Material for the task: Begin
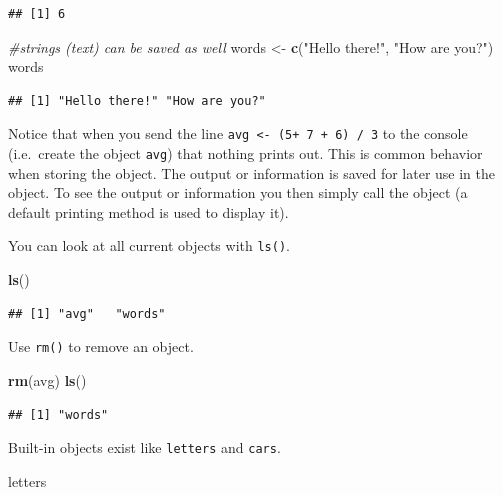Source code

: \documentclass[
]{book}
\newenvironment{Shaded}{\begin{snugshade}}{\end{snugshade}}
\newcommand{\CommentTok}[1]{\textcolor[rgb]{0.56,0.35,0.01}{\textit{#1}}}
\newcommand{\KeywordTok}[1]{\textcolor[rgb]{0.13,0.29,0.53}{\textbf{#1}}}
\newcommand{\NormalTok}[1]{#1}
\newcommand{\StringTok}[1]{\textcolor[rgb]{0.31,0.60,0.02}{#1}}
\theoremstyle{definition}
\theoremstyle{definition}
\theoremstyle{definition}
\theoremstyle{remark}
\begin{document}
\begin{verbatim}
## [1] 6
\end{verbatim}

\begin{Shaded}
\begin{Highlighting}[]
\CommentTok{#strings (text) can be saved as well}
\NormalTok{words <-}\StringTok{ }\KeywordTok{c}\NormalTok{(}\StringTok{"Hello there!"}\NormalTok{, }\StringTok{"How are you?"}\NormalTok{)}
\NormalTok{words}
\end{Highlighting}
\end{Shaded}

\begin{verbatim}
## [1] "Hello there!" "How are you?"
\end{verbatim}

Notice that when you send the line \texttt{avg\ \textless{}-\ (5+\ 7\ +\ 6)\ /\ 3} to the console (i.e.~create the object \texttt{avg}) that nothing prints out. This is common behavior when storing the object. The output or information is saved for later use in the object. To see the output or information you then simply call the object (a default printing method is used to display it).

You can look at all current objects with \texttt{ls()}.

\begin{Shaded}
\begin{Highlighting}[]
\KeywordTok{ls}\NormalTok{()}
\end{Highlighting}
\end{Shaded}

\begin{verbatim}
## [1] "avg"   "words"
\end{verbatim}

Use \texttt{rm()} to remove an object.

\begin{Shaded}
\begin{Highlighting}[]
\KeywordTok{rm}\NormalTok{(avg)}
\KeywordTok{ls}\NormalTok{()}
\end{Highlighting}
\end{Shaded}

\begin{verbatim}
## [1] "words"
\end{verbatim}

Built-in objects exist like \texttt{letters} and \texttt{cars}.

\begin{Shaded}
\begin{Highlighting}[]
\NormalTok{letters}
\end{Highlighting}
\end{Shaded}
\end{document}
Material for the task: End
Material for the task: Begin
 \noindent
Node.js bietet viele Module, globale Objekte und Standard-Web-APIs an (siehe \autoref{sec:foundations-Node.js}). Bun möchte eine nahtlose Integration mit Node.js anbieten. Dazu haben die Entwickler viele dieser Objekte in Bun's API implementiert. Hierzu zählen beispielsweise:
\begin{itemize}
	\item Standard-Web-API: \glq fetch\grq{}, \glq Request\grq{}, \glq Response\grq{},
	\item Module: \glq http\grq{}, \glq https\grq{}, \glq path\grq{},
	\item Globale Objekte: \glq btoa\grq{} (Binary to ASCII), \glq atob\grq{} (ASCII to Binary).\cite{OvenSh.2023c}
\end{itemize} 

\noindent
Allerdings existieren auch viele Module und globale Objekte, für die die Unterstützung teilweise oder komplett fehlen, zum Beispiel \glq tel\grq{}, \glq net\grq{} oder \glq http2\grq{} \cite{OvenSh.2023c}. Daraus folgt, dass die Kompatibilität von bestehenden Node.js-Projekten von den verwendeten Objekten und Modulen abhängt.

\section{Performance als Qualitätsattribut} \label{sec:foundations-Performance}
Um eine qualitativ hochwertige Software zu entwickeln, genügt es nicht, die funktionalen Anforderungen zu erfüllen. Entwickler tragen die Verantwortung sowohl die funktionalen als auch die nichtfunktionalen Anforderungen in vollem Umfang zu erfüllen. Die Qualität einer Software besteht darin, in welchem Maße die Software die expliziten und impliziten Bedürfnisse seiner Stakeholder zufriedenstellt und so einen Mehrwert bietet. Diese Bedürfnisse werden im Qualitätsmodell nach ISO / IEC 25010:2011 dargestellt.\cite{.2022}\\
Material for the task: End
The lines that mention the word "NormalTok" should be pulled from the records above.

\newcommand{\NormalTok}[1]{#1}
\NormalTok{words <-}\StringTok{ }\KeywordTok{c}\NormalTok{(}\StringTok{"Hello there!"}\NormalTok{, }\StringTok{"How are you?"}\NormalTok{)}
\NormalTok{words}
\KeywordTok{ls}\NormalTok{()}
\KeywordTok{rm}\NormalTok{(avg)}
\KeywordTok{ls}\NormalTok{()}
\NormalTok{letters}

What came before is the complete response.